THE PROBLEM> The data is to be transcribed in full, with nothing missed.

DATA UNDER STUDY>
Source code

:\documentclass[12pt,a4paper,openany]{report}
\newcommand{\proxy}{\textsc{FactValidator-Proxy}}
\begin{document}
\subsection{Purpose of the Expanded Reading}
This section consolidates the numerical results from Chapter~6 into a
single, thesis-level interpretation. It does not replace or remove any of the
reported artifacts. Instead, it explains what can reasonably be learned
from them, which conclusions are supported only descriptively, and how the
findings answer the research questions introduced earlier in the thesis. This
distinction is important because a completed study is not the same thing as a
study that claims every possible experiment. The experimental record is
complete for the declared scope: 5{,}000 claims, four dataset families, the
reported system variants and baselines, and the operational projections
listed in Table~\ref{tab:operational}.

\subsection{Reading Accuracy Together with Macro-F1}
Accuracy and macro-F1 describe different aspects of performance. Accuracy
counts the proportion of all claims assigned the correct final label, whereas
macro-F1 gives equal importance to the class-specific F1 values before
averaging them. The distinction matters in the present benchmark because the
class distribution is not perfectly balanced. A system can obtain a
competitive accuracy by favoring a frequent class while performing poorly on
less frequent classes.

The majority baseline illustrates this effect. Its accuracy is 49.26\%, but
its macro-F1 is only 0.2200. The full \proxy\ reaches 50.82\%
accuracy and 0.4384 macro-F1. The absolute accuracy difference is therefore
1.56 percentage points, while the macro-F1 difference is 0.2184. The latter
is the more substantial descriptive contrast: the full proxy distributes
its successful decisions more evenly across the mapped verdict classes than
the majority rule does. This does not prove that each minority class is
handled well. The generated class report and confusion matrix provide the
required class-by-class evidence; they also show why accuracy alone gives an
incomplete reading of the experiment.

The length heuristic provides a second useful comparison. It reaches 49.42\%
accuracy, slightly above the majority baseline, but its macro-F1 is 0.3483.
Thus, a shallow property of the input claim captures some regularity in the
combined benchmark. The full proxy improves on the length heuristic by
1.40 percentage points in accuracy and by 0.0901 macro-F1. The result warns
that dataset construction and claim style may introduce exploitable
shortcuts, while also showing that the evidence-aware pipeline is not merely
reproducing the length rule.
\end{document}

RESPONSE TO THIS TASK>
Source code

:\documentclass[12pt,a4paper,openany]{report}
\newcommand{\proxy}{\textsc{FactValidator-Proxy}}
\begin{document}
\subsection{Purpose of the Expanded Reading}
This section consolidates the numerical results from Chapter~6 into a
single, thesis-level interpretation. It does not replace or remove any of the
reported artifacts. Instead, it explains what can reasonably be learned
from them, which conclusions are supported only descriptively, and how the
findings answer the research questions introduced earlier in the thesis. This
distinction is important because a completed study is not the same thing as a
study that claims every possible experiment. The experimental record is
complete for the declared scope: 5{,}000 claims, four dataset families, the
reported system variants and baselines, and the operational projections
listed in Table~\ref{tab:operational}.

\subsection{Reading Accuracy Together with Macro-F1}
Accuracy and macro-F1 describe different aspects of performance. Accuracy
counts the proportion of all claims assigned the correct final label, whereas
macro-F1 gives equal importance to the class-specific F1 values before
averaging them. The distinction matters in the present benchmark because the
class distribution is not perfectly balanced. A system can obtain a
competitive accuracy by favoring a frequent class while performing poorly on
less frequent classes.

The majority baseline illustrates this effect. Its accuracy is 49.26\%, but
its macro-F1 is only 0.2200. The full \proxy\ reaches 50.82\%
accuracy and 0.4384 macro-F1. The absolute accuracy difference is therefore
1.56 percentage points, while the macro-F1 difference is 0.2184. The latter
is the more substantial descriptive contrast: the full proxy distributes
its successful decisions more evenly across the mapped verdict classes than
the majority rule does. This does not prove that each minority class is
handled well. The generated class report and confusion matrix provide the
required class-by-class evidence; they also show why accuracy alone gives an
incomplete reading of the experiment.

The length heuristic provides a second useful comparison. It reaches 49.42\%
accuracy, slightly above the majority baseline, but its macro-F1 is 0.3483.
Thus, a shallow property of the input claim captures some regularity in the
combined benchmark. The full proxy improves on the length heuristic by
1.40 percentage points in accuracy and by 0.0901 macro-F1. The result warns
that dataset construction and claim style may introduce exploitable
shortcuts, while also showing that the evidence-aware pipeline is not merely
reproducing the length rule.
\end{document}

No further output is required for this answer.